* **Description of the task**: Every line of the following records that includes "your" should be copied.

* **Records for the exercise**:

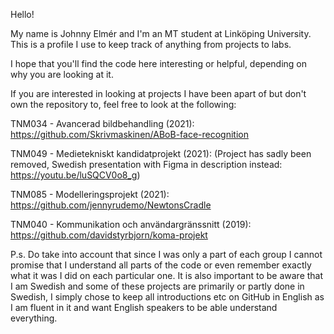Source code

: Hello!

My name is Johnny Elmér and I'm an MT student at Linköping University. 
This is a profile I use to keep track of anything from projects to labs. 

I hope that you'll find the code here interesting or helpful, depending on why you are looking at it.

If you are interested in looking at projects I have been apart of but don't own the repository to, feel free to look at the following:

TNM034 - Avancerad bildbehandling (2021): https://github.com/Skrivmaskinen/ABoB-face-recognition

TNM049 - Medietekniskt kandidatprojekt (2021): (Project has sadly been removed, Swedish presentation with Figma in description instead: https://youtu.be/luSQCV0o8_g) 
	
TNM085 - Modelleringsprojekt (2021): https://github.com/jennyrudemo/NewtonsCradle
	
TNM040 - Kommunikation och användargränssnitt (2019): https://github.com/davidstyrbjorn/koma-projekt

P.s.
Do take into account that since I was only a part of each group I cannot promise that I understand all parts of the code or even remember exactly what it was I did on each particular one. It is also important to be aware that I am Swedish and some of these projects are primarily or partly done in Swedish, I simply chose to keep all introductions etc on GitHub in English as I am fluent in it and want English speakers to be able understand everything.


<!---
JohnnyElmer/JohnnyElmer is a ✨ special ✨ repository because its `README.md` (this file) appears on your GitHub profile.
You can click the Preview link to take a look at your changes.
--->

* **Answer to this exercise**:
JohnnyElmer/JohnnyElmer is a ✨ special ✨ repository because its `README.md` (this file) appears on your GitHub profile.
You can click the Preview link to take a look at your changes.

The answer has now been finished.